Two hours later I again entered the intensive care unit, this time after some prayer. As I came in the door a nurse told me, "Mr. Beck has been asking to see a doctor, any doctor."

To his cubicle I went, being careful to close the double glass doors behind me. Some privacy at least, though I was keenly aware of the partition behind his bed. It did not reach to the ceiling and the passageway on the other side frequently had visitors or hospital staff members standing around, easily within earshot of my voice.

"Hello, Mr. Beck." He immediately began to struggle to mouth words. He was too shaky to write. It was very clear what he was mouthing, but to be certain, I let him say it twice before I said it aloud to let him know I understood. He said, "Let me go."

"Mr. Beck, we're trying to. But it's hard for us."

Weakly, he nodded assent, then weakly shook a couple of the tubes leading from his body, in frustration at being held prisoner in life by them. I ask him if he knows what will happen to him once he dies. He indicated, "No." I asked him if he believed in God. Yes.
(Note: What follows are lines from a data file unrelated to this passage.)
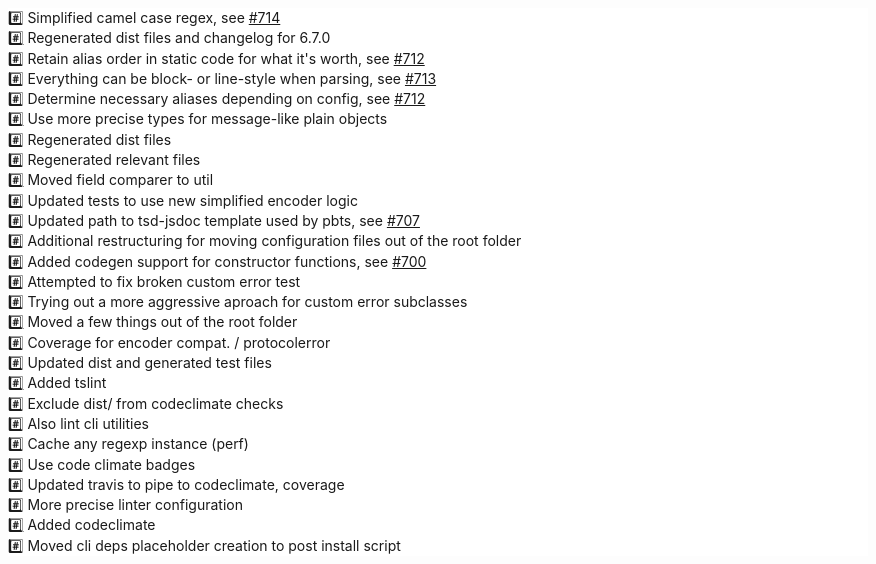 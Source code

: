 [:hash:](https://github.com/protobufjs/protobuf.js/commit/017161ce97ceef3b2d0ce648651a4636f187d78b) Simplified camel case regex, see [#714](https://github.com/protobufjs/protobuf.js/issues/714)<br />
[:hash:](https://github.com/protobufjs/protobuf.js/commit/d410fd20f35d2a35eb314783b17b6570a40a99e8) Regenerated dist files and changelog for 6.7.0<br />
[:hash:](https://github.com/protobufjs/protobuf.js/commit/88ca8f0d1eb334646ca2625c78e63fdd57221408) Retain alias order in static code for what it's worth, see [#712](https://github.com/protobufjs/protobuf.js/issues/712)<br />
[:hash:](https://github.com/protobufjs/protobuf.js/commit/2a74fbf551e934b3212273e6a28ad65ac4436faf) Everything can be block- or line-style when parsing, see [#713](https://github.com/protobufjs/protobuf.js/issues/713)<br />
[:hash:](https://github.com/protobufjs/protobuf.js/commit/47bb95a31784b935b9ced52aa773b9d66236105e) Determine necessary aliases depending on config, see [#712](https://github.com/protobufjs/protobuf.js/issues/712)<br />
[:hash:](https://github.com/protobufjs/protobuf.js/commit/588ffd9b129869de0abcef1d69bfa18f2f25d8e1) Use more precise types for message-like plain objects<br />
[:hash:](https://github.com/protobufjs/protobuf.js/commit/37b39c8d1a5307eea09aa24d7fd9233a8df5b7b6) Regenerated dist files<br />
[:hash:](https://github.com/protobufjs/protobuf.js/commit/9c94813f9a5f1eb114d7c6112f7e87cb116fe9da) Regenerated relevant files<br />
[:hash:](https://github.com/protobufjs/protobuf.js/commit/d7493efe1a86a60f6cdcf7976523e69523d3f7a3) Moved field comparer to util<br />
[:hash:](https://github.com/protobufjs/protobuf.js/commit/fe917652f88df17d4dbaae1cd74f470385342be2) Updated tests to use new simplified encoder logic<br />
[:hash:](https://github.com/protobufjs/protobuf.js/commit/b69173b4e7b514c40bb4a85b54ca5465492a235b) Updated path to tsd-jsdoc template used by pbts, see [#707](https://github.com/protobufjs/protobuf.js/issues/707)<br />
[:hash:](https://github.com/protobufjs/protobuf.js/commit/5041fad9defdb0bc8131560e92f3b454d8e45273) Additional restructuring for moving configuration files out of the root folder<br />
[:hash:](https://github.com/protobufjs/protobuf.js/commit/c0b7c9fa6309d345c4ce8e06fd86f27528f4ea66) Added codegen support for constructor functions, see [#700](https://github.com/protobufjs/protobuf.js/issues/700)<br />
[:hash:](https://github.com/protobufjs/protobuf.js/commit/4573f9aabd7e8f883e530f4d0b055e5ec9b75219) Attempted to fix broken custom error test<br />
[:hash:](https://github.com/protobufjs/protobuf.js/commit/4b49f500fce156b164c757d8f17be2338f767c82) Trying out a more aggressive aproach for custom error subclasses<br />
[:hash:](https://github.com/protobufjs/protobuf.js/commit/95cd64ee514dc60d10daac5180726ff39594e8e8) Moved a few things out of the root folder<br />
[:hash:](https://github.com/protobufjs/protobuf.js/commit/db1030ed257f9699a0bcf3bad0bbe8acccf5d766) Coverage for encoder compat. / protocolerror<br />
[:hash:](https://github.com/protobufjs/protobuf.js/commit/948a4caf5092453fa091ac7a594ccd1cc5b503d2) Updated dist and generated test files<br />
[:hash:](https://github.com/protobufjs/protobuf.js/commit/3ead13e83ecdc8715fbab916f7ccaf3fbfdf59ed) Added tslint<br />
[:hash:](https://github.com/protobufjs/protobuf.js/commit/364e7d457ed4c11328e609f600a57b7bc4888554) Exclude dist/ from codeclimate checks<br />
[:hash:](https://github.com/protobufjs/protobuf.js/commit/6e81fcb05f25386e3997399e6596e9d9414f0286) Also lint cli utilities<br />
[:hash:](https://github.com/protobufjs/protobuf.js/commit/e7e123aa0b6c05eb4156a761739e37c008a3cbc1) Cache any regexp instance (perf)<br />
[:hash:](https://github.com/protobufjs/protobuf.js/commit/d89c45f8af0293fb34e6f12b37ceca49083e1faa) Use code climate badges<br />
[:hash:](https://github.com/protobufjs/protobuf.js/commit/e70fbe3492c37f009dbaccf910c1e0f81e8f0f44) Updated travis to pipe to codeclimate, coverage<br />
[:hash:](https://github.com/protobufjs/protobuf.js/commit/a7ab1036906bb7638193a9e991cb62c86108880a) More precise linter configuration<br />
[:hash:](https://github.com/protobufjs/protobuf.js/commit/58688c178257051ceb2dfea8a63eb6be7dcf1cf1) Added codeclimate<br />
[:hash:](https://github.com/protobufjs/protobuf.js/commit/4b21e00adc6fae42e6a88deaeb0b7c077c6ca50e) Moved cli deps placeholder creation to post install script<br />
Was he a Christian? No. Would he like to hear? Yes.

As simply as I could, I told him: Our sinfulness. God's righteousness. Christ, the way of salvation, by whom we become righteous because He paid the penalty we richly deserve. If we accept Him as God's Son, as the one who has paid our penalty, then we are received into God's presence at death. No one earns it. It is a gift.

As ineloquent as I have ever been, but all the elements were there. Would he like to pray with me? Yes. Aloud I prayed, laying out before God Mr. Beck's situation and suffering and our helplessness to help him. Briefly, it crossed my mind that some nurse or visitor might be looking or listening. The answer was swift: I must serve God, not man. If someone was listening, fine. Perhaps they needed to.
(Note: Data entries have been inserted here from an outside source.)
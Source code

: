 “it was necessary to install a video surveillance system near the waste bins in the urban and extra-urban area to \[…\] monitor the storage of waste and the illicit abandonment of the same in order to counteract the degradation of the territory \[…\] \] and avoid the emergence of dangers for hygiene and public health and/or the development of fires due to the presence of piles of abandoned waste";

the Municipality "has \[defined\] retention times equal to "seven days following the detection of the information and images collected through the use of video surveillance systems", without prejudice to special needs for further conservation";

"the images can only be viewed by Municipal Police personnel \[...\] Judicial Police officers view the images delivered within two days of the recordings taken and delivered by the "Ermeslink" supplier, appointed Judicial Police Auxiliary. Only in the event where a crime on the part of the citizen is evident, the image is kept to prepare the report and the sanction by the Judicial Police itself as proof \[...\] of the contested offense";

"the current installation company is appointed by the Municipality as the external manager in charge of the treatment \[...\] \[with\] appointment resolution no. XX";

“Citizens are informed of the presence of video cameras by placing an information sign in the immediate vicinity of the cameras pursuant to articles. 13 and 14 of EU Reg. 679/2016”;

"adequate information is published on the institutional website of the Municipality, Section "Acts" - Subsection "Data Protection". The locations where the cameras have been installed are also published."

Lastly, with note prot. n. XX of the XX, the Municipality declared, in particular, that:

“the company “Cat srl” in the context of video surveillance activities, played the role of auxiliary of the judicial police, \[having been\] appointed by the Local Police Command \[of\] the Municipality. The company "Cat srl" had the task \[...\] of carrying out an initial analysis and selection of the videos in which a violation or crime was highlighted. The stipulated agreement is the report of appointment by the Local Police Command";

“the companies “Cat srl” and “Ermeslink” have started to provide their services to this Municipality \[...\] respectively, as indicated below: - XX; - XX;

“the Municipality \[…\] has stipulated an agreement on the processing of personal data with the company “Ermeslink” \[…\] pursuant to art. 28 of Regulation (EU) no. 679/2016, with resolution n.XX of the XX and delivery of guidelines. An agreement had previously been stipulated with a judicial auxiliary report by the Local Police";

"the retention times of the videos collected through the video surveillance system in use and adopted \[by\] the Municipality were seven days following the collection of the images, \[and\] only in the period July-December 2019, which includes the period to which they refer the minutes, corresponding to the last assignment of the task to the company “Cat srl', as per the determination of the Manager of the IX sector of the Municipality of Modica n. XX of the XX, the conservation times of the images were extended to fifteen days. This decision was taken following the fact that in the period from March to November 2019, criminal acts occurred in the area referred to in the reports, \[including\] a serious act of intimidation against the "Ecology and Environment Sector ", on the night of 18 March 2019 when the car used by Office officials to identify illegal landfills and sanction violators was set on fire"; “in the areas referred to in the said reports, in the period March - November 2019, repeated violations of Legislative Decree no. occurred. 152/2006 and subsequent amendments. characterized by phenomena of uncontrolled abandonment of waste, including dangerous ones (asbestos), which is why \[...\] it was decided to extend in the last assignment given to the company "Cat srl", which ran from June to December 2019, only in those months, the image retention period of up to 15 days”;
I asked Mr. Beck if he would like to receive Christ into his heart as his Savior. Yes. He closed his eyes in prayer. When he opened them a minute later, he was weeping. At least I think so, for so was I. Later, I left him and asked the nurses to please give him a half hour's respite from their routine of care. They understandingly assented. Obviously, Mr. Beck had been a trial to them as well as to us.

I visited Mr. Beck several times before his death eight days later. His suffering continued unabated. Satan extracts his pound of flesh. Mr. Beck certainly had been a help to me, and I tried to explain to him why and thank him. Will we meet again in heaven? Was it genuine? I hope so.